Indeed, the music takes you places with its abrupt shifts in style, timbre, and sentiment mid-song and refusal to consistently adhere to the standard verse-chorus-verse-chorus-bridge-chorus-chorus formula. To my untrained ear, it often sounds almost as if they embrace asymmetry at times without compromising the overall composition and unity of their art. Regardless of the explanation or phenomenon, it takes talent (and probably a good bit of angst, alcohol, and/or drugs), and it is delightful.
I’m amazed at the ruthless optimism in music these days, rampant in everything from obscure, self-conscious indie bands to overproduced, sentimentalized mainstream pop. Live music – even that of the stereotypical “band you probably haven’t heard of,” brings people together in a bond of hope almost impossible to replicate or surpass. If we have each other, everything is going to be okay, right? Or as music artist Kyle Andrews sums it up: “It’s not a sad song if everybody sings along.”
Mr. Andrews, meet exhibit A.
Ruess has his own paradoxical term for this phenomenon in his lyrics: “pessimistic optimism.”
“The We Are Young thing is puzzling to me,” he said in an interview, “That’s not a happy song. That’s not how it was intended. There’s a hole in my heart when I think about it.”
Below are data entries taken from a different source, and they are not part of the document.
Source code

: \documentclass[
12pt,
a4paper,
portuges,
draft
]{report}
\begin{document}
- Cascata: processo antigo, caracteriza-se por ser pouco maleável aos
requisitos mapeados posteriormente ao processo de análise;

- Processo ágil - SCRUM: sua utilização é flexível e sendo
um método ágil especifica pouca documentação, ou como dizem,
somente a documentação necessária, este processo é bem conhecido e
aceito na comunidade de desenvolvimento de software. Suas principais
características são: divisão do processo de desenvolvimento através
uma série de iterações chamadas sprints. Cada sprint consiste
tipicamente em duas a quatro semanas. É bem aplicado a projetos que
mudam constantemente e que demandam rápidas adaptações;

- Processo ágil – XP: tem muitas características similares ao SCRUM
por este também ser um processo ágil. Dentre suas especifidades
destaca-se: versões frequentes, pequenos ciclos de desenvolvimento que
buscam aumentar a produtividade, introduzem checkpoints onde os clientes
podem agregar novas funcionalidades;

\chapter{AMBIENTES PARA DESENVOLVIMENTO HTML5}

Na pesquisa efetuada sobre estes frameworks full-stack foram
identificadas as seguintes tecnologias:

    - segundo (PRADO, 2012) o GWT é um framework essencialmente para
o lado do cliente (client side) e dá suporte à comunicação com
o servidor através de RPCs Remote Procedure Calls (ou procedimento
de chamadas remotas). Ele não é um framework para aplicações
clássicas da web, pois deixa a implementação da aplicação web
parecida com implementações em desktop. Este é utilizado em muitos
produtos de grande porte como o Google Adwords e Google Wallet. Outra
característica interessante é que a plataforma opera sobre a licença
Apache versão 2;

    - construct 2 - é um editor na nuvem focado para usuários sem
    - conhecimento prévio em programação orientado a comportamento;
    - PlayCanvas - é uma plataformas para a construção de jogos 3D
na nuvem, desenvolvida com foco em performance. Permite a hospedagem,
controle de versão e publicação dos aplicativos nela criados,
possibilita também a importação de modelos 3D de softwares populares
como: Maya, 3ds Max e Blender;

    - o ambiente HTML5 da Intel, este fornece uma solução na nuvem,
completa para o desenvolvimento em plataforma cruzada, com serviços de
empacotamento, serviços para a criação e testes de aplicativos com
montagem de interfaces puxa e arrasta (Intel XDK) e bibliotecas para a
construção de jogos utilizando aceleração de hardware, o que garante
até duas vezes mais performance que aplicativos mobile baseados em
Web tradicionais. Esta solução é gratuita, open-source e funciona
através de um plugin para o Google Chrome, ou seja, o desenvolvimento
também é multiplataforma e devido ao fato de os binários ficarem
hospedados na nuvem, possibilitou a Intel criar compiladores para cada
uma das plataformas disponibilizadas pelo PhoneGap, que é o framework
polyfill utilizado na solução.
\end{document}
I have a guess why. I love singing We Are Young as much as anyone, but one unspoken question haunts it: What happens when you wake up and you’re old? Of course we can celebrate youth—it’s a wonderful season of life—but it cannot be the pinnacle of life itself because it will not last. Tonight you are young, but you might not be tomorrow, and what will life mean to you then?
Fun. ended the show with the last track on their newest record, Stars: a long, rambling song which in substance tragically embraces the ultimate hopelessness of life yet somehow manages to feel comforting. Much like Some Nights confesses to a vast void of purpose while lifting the hearer up in a rousing anthem, the tension between an absurd reality and feelings of hope stretched my heart as only art can.
You’re always holding onto stars, cause no one’s gonna save us.
But we need saving, don’t we?
When Fun. came back on the stage for the two-song encore to belt out Some Nights, I sang it out with everything my horse voice could handle, but inside my heart pulled away from the tension:
No…no this can’t be it, I thought. I do stand for something. Yes, sometimes I don’t know, and on some nights I’m less convinced than on others, but there is a hill out there that I’m ready to die on.
I expected the live performance of Some Nights to carry me into its existential moment. To a point it did, but I also believe it showed me a glimpse of my true self. I’d like to think it revealed that underneath all the questions and doubts about life and truth that have plagued me over the past several years and continue to haunt me, my soul is grounded on something steadfast and resolute because someone has saved it. And if that salvation comes from beyond this broken and temporal world, I no longer have to worry about dying alone, all dried up in the desert sun.